A 17-year-old was rescued from a Southern California hotel on Friday, four days after he was kidnapped and held for ransom.
According to The Associated Press, the teen was found on the floor of the hotel by law enforcement officials after his captors told his family that if they did not pay a $500,000 ransom, he would be hurt.
The U.S. Attorney’s Office in Los Angeles said last Monday that the kidnappers crashed into the boy’s car as he was driving in San Bernardino County and abducted him.
According to authorities, a doorbell camera recorded the kidnapping.
Federal prosecutors said that the kidnappers called the boy’s mother and demanded the $500,000 ransom. The call came from a Mexican phone number, The San Bernardino Sun reported.
The men repeatedly called her over four days and threatened to harm her son if the family did not pay, the AP reported.
“Few things can be as terrorizing to a parent as having your child kidnapped and held for ransom under threat of physical harm,” U.S. Attorney Martin Estrada said in a statement.

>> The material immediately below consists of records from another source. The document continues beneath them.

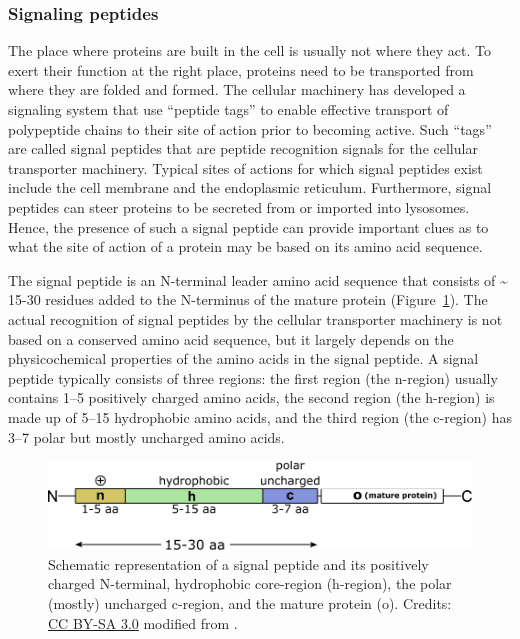 \subsubsection{Signaling peptides}

The place where proteins are built in the cell is usually not where they act.
To exert their function at the right place, proteins need to be transported from where they are folded and formed.
The cellular machinery has developed a signaling system that use ``peptide tags'' to enable effective transport of polypeptide chains to their site of action prior to becoming active.
Such ``tags'' are called signal peptides that are peptide recognition signals for the cellular transporter machinery.
Typical sites of actions for which signal peptides exist include the cell membrane and the endoplasmic reticulum.
Furthermore, signal peptides can steer proteins to be secreted from or imported into lysosomes.
Hence, the presence of such a signal peptide can provide important clues as to what the site of action of a protein may be based on its amino acid sequence.

The signal peptide is an N-terminal leader amino acid sequence that consists of {\textasciitilde} 15-30 residues added to the N-terminus of the mature protein (Figure~\ref{signal_peptide}).
The actual recognition of signal peptides by the cellular transporter machinery is not based on a conserved amino acid sequence, but it largely depends on the physicochemical properties of the amino acids in the signal peptide.
A signal peptide typically consists of three regions: the first region (the n-region) usually contains 1--5 positively charged amino acids, the second region (the h-region) is made up of 5--15 hydrophobic amino acids, and the third region (the c-region) has 3--7 polar but mostly uncharged amino acids.

\begin{figure}[!htbp]
\centering
\includegraphics[width=1\linewidth]{files/signal-peptide-d74bee926502fd20e8532d3c47864cb1.pdf}
\caption[]{Schematic representation of a signal peptide and its positively charged N-terminal, hydrophobic core-region (h-region), the polar (mostly) uncharged c-region, and the mature protein (o).
Credits: \href{https://creativecommons.org/licenses/by-sa/3.0/}{CC BY-SA 3.0} modified from \cite{signal_peptide_2010}.}
\label{signal_peptide}
\end{figure}


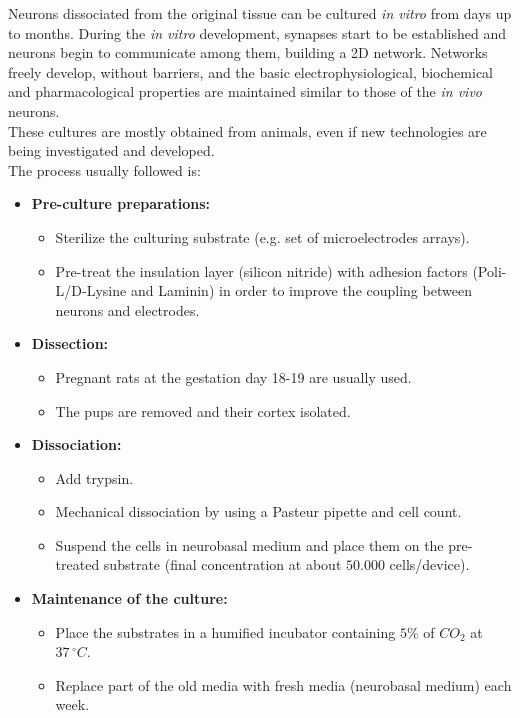 Neurons dissociated from the original tissue can be cultured \textit{in vitro} from 
days up to months. During the \textit{in vitro} development, synapses start to be 
established and neurons begin to communicate among them, building a 2D 
network. Networks freely develop, without barriers, and the basic 
electrophysiological, biochemical and pharmacological properties are 
maintained similar to those of the \textit{in vivo} neurons.\\
These cultures are mostly obtained from animals, even if new technologies 
are being investigated and developed.\\
The process usually followed is:
\begin{itemize}
    \item \textbf{Pre-culture preparations:}
    \begin{itemize}
        \item Sterilize the culturing substrate (e.g. set of 
microelectrodes arrays).
        \item Pre-treat the insulation layer (silicon nitride) with 
adhesion factors (Poli-L/D-Lysine and Laminin) in order to improve the 
coupling between neurons and electrodes.
    \end{itemize}
    
    \item \textbf{Dissection:}
    \begin{itemize}
        \item Pregnant rats at the gestation day 18-19 are usually used. 
        \item The pups are removed and their cortex isolated.
    \end{itemize}
    
    \item \textbf{Dissociation:}
    \begin{itemize}
        \item Add trypsin.
        \item Mechanical dissociation by using a Pasteur pipette and cell 
count.
        \item Suspend the cells in neurobasal medium and place them on the 
pre-treated substrate (final concentration at about \(50.000\) cells/device).
    \end{itemize}
    
    \item \textbf{Maintenance of the culture:}
    \begin{itemize}
        \item Place the substrates in a humified incubator containing \(5\%\) 
of \(CO_2\) at \(37\,{}^{\circ}C\).
        \item Replace part of the old media with fresh media (neurobasal 
medium) each week.
    \end{itemize}
\end{itemize}

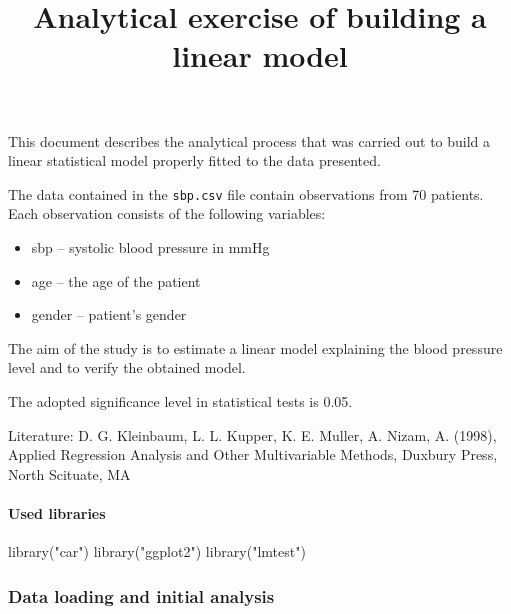 \documentclass[
]{article}
\title{Analytical exercise of building a linear model}
\author{}
\date{\vspace{-2.5em}}
\newenvironment{Shaded}{\begin{snugshade}}{\end{snugshade}}
\newcommand{\FunctionTok}[1]{\textcolor[rgb]{0.00,0.00,0.00}{#1}}
\newcommand{\NormalTok}[1]{#1}
\newcommand{\StringTok}[1]{\textcolor[rgb]{0.31,0.60,0.02}{#1}}
\providecommand{\tightlist}{%
  \setlength{\itemsep}{0pt}\setlength{\parskip}{0pt}}
\begin{document}
\maketitle

{
\setcounter{tocdepth}{2}
\tableofcontents
}
This document describes the analytical process that was carried out to
build a linear statistical model properly fitted to the data presented.

The data contained in the \texttt{sbp.csv} file contain observations
from 70 patients. Each observation consists of the following variables:

\begin{itemize}
\tightlist
\item
  sbp -- systolic blood pressure in mmHg
\item
  age -- the age of the patient
\item
  gender -- patient's gender
\end{itemize}

The aim of the study is to estimate a linear model explaining the blood
pressure level and to verify the obtained model.

The adopted significance level in statistical tests is 0.05.

Literature: D. G. Kleinbaum, L. L. Kupper, K. E. Muller, A. Nizam, A.
(1998), Applied Regression Analysis and Other Multivariable Methods,
Duxbury Press, North Scituate, MA

\hypertarget{used-libraries}{%
\paragraph{Used libraries}\label{used-libraries}}

\begin{Shaded}
\begin{Highlighting}[]
\FunctionTok{library}\NormalTok{(}\StringTok{"car"}\NormalTok{)}
\FunctionTok{library}\NormalTok{(}\StringTok{"ggplot2"}\NormalTok{)}
\FunctionTok{library}\NormalTok{(}\StringTok{"lmtest"}\NormalTok{)}
\end{Highlighting}
\end{Shaded}

\hypertarget{data-loading-and-initial-analysis}{%
\subsubsection{Data loading and initial
analysis}\label{data-loading-and-initial-analysis}}
\end{document}

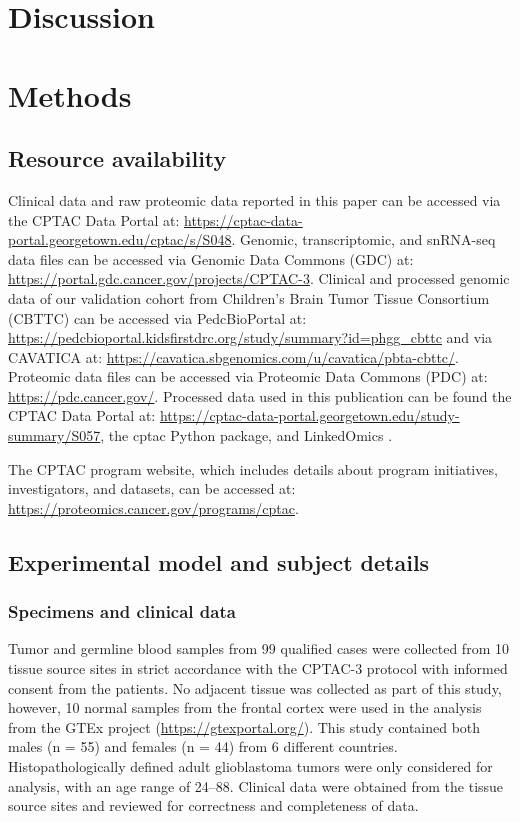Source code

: \section{Discussion}



\section{Methods}
\tightlists

\subsection{Resource availability}
Clinical data and raw proteomic data reported in this paper can be accessed via the CPTAC Data Portal at: \url{https://cptac-data-portal.georgetown.edu/cptac/s/S048}. Genomic, transcriptomic, and snRNA-seq data files can be accessed via Genomic Data Commons (GDC) at: \url{https://portal.gdc.cancer.gov/projects/CPTAC-3}. Clinical and processed genomic data of our validation cohort from Children’s Brain Tumor Tissue Consortium (CBTTC) can be accessed via PedcBioPortal at: \url{https://pedcbioportal.kidsfirstdrc.org/study/summary?id=phgg_cbttc} and via CAVATICA at: \url{https://cavatica.sbgenomics.com/u/cavatica/pbta-cbttc/}. Proteomic data files can be accessed via Proteomic Data Commons (PDC) at: \url{https://pdc.cancer.gov/}. Processed data used in this publication can be found the CPTAC Data Portal at: \url{https://cptac-data-portal.georgetown.edu/study-summary/S057}, the cptac Python package, and LinkedOmics \cite{vasaikarsv_zhangb:LinkedOmicsAnalyzing2018}.

The CPTAC program website, which includes details about program initiatives, investigators, and datasets, can be accessed at: \url{https://proteomics.cancer.gov/programs/cptac}.


\subsection{Experimental model and subject details}

\subsubsection{Specimens and clinical data}
Tumor and germline blood samples from 99 qualified cases were collected from 10 tissue source sites in strict accordance with the CPTAC-3 protocol with informed consent from the patients. No adjacent tissue was collected as part of this study, however, 10 normal samples from the frontal cortex were used in the analysis from the GTEx project (\url{https://gtexportal.org/}). This study contained both males (n = 55) and females (n = 44) from 6 different countries. Histopathologically defined adult glioblastoma tumors were only considered for analysis, with an age range of 24--88. Clinical data were obtained from the tissue source sites and reviewed for correctness and completeness of data.

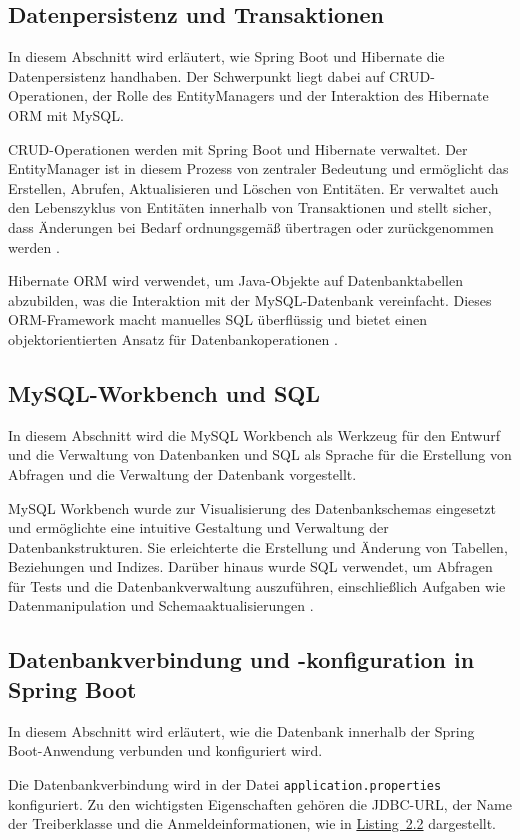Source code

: \subsection{Datenpersistenz und Transaktionen}
In diesem Abschnitt wird erläutert, wie Spring Boot und Hibernate die Datenpersistenz handhaben. Der Schwerpunkt liegt dabei auf CRUD-Operationen, der Rolle des EntityManagers und der Interaktion des Hibernate ORM mit MySQL.

CRUD-Operationen werden mit Spring Boot und Hibernate verwaltet. Der EntityManager ist in diesem Prozess von zentraler Bedeutung und ermöglicht das Erstellen, Abrufen, Aktualisieren und Löschen von Entitäten. Er verwaltet auch den Lebenszyklus von Entitäten innerhalb von Transaktionen und stellt sicher, dass Änderungen bei Bedarf ordnungsgemäß übertragen oder zurückgenommen werden  \cite{Baeldung-EntityManager:2024}.


Hibernate ORM wird verwendet, um Java-Objekte auf Datenbanktabellen abzubilden, was die Interaktion mit der MySQL-Datenbank vereinfacht. Dieses ORM-Framework macht manuelles SQL überflüssig und bietet einen objektorientierten Ansatz für Datenbankoperationen \cite{Hibernate:o.J}.


\subsection{MySQL-Workbench und SQL}
In diesem Abschnitt wird die MySQL Workbench als Werkzeug für den Entwurf und die Verwaltung von Datenbanken und SQL als Sprache für die Erstellung von Abfragen und die Verwaltung der Datenbank vorgestellt.

MySQL Workbench wurde zur Visualisierung des Datenbankschemas eingesetzt und ermöglichte eine intuitive Gestaltung und Verwaltung der Datenbankstrukturen. Sie erleichterte die Erstellung und Änderung von Tabellen, Beziehungen und Indizes. Darüber hinaus wurde SQL verwendet, um Abfragen für Tests und die Datenbankverwaltung auszuführen, einschließlich Aufgaben wie Datenmanipulation und Schemaaktualisierungen \cite{mySQL:o.J}.

\subsection{Datenbankverbindung und -konfiguration in Spring Boot}
In diesem Abschnitt wird erläutert, wie die Datenbank innerhalb der Spring Boot-Anwendung verbunden und konfiguriert wird.

Die Datenbankverbindung wird in der Datei \texttt{application.properties} konfiguriert. Zu den wichtigsten Eigenschaften gehören die JDBC-URL, der Name der Treiberklasse und die Anmeldeinformationen, wie in \hyperref[Application.properties]{Listing~2.2} dargestellt.

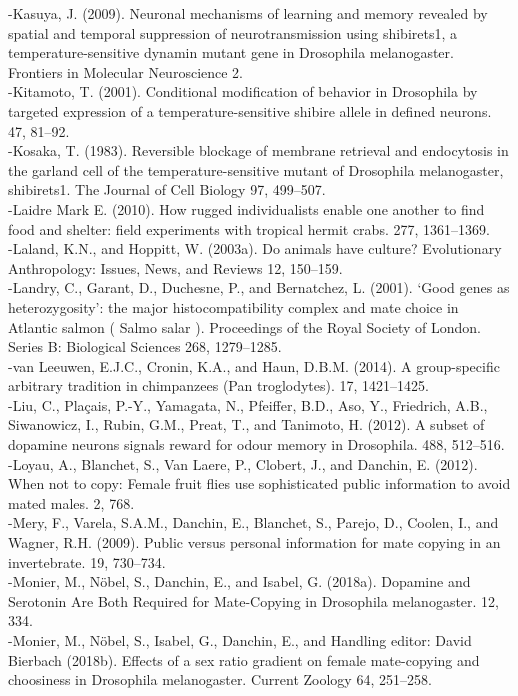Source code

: \documentclass[a4paper, 12pt]{article}
\begin{document}
\begin{singlespace}
{-Kasuya, J. (2009). Neuronal mechanisms of learning and memory revealed by spatial and temporal suppression of neurotransmission using shibirets1, a temperature-sensitive dynamin mutant gene in Drosophila melanogaster. Frontiers in Molecular Neuroscience 2.\\
-Kitamoto, T. (2001). Conditional modification of behavior in Drosophila by targeted expression of a temperature-sensitive shibire allele in defined neurons. 47, 81–92.\\
-Kosaka, T. (1983). Reversible blockage of membrane retrieval and endocytosis in the garland cell of the temperature-sensitive mutant of Drosophila melanogaster, shibirets1. The Journal of Cell Biology 97, 499–507.\\
-Laidre Mark E. (2010). How rugged individualists enable one another to find food and shelter: field experiments with tropical hermit crabs. 277, 1361–1369.\\
-Laland, K.N., and Hoppitt, W. (2003a). Do animals have culture? Evolutionary Anthropology: Issues, News, and Reviews 12, 150–159.\\
-Landry, C., Garant, D., Duchesne, P., and Bernatchez, L. (2001). ‘Good genes as heterozygosity’: the major histocompatibility complex and mate choice in Atlantic salmon ( Salmo salar ). Proceedings of the Royal Society of London. Series B: Biological Sciences 268, 1279–1285.\\
-van Leeuwen, E.J.C., Cronin, K.A., and Haun, D.B.M. (2014). A group-specific arbitrary tradition in chimpanzees (Pan troglodytes). 17, 1421–1425.\\
-Liu, C., Plaçais, P.-Y., Yamagata, N., Pfeiffer, B.D., Aso, Y., Friedrich, A.B., Siwanowicz, I., Rubin, G.M., Preat, T., and Tanimoto, H. (2012). A subset of dopamine neurons signals reward for odour memory in Drosophila. 488, 512–516.\\
-Loyau, A., Blanchet, S., Van Laere, P., Clobert, J., and Danchin, E. (2012). When not to copy: Female fruit flies use sophisticated public information to avoid mated males. 2, 768.\\
-Mery, F., Varela, S.A.M., Danchin, E., Blanchet, S., Parejo, D., Coolen, I., and Wagner, R.H. (2009). Public versus personal information for mate copying in an invertebrate. 19, 730–734.\\
-Monier, M., Nöbel, S., Danchin, E., and Isabel, G. (2018a). Dopamine and Serotonin Are Both Required for Mate-Copying in Drosophila melanogaster. 12, 334.\\
-Monier, M., Nöbel, S., Isabel, G., Danchin, E., and Handling editor: David Bierbach (2018b). Effects of a sex ratio gradient on female mate-copying and choosiness in Drosophila melanogaster. Current Zoology 64, 251–258.\\
}
\end{singlespace}
\end{document}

The family did not pay the ransom.
Fidel Jesús Patino Jaimes, 22, Jair Tomás Ramos Domínguez, 26, and Ezequiel Felix López, 27, who told law enforcement they were from Santa Maria, were charged Friday night with kidnapping, a felony that carries a maximum sentence of life imprisonment, the U.S. Department of Justice said.
The teen was also seen on a video being forced to read from a script saying the abduction was his father’s fault for an incident that allegedly occurred in New York, authorities said.